**DATA FOR THIS EXERCISE:**
• • • • •

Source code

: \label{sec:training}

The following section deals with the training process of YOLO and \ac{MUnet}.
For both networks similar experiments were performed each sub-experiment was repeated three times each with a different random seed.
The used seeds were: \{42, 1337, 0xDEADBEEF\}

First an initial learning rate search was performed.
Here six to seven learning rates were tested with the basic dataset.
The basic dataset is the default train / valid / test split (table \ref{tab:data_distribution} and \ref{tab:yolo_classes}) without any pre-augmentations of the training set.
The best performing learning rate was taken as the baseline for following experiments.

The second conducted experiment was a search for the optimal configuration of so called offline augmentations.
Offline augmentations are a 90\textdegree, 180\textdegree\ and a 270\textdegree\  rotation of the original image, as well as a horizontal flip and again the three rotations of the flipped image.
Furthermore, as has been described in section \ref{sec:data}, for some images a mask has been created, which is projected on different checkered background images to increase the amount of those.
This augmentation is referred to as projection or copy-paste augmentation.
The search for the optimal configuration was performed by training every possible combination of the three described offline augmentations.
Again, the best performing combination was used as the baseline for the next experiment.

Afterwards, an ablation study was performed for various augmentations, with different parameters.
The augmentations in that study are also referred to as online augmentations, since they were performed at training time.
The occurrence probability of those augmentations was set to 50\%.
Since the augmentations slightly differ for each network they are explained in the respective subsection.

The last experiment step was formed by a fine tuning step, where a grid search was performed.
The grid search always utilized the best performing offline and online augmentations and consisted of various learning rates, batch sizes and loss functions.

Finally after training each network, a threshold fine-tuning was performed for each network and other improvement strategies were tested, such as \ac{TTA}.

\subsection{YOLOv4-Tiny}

• • • • •

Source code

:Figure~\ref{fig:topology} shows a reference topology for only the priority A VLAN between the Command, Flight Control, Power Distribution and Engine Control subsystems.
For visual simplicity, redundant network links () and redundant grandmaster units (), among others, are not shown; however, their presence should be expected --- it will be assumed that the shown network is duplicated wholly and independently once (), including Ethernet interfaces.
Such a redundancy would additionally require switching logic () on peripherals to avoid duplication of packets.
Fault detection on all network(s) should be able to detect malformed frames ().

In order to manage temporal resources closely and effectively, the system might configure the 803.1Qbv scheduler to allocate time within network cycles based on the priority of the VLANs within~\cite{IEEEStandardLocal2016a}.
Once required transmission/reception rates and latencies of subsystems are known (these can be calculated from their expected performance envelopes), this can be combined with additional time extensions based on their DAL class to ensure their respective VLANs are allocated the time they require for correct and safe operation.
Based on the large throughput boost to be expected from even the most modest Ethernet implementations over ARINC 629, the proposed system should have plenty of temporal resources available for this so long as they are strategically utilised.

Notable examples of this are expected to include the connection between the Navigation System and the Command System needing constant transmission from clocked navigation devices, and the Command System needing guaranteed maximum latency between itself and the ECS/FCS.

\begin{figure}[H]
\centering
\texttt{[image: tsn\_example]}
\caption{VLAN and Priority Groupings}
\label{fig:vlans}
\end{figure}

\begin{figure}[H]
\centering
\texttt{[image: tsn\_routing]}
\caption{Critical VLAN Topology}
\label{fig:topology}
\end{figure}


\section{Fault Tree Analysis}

• • • • •

**WHAT YOU WILL DO:**
Using the records above, select and copy every line that has the word "temporal".

**WRITTEN SOLUTION:**
In order to manage temporal resources closely and effectively, the system might configure the 803.1Qbv scheduler to allocate time within network cycles based on the priority of the VLANs within~\cite{IEEEStandardLocal2016a}.
Based on the large throughput boost to be expected from even the most modest Ethernet implementations over ARINC 629, the proposed system should have plenty of temporal resources available for this so long as they are strategically utilised.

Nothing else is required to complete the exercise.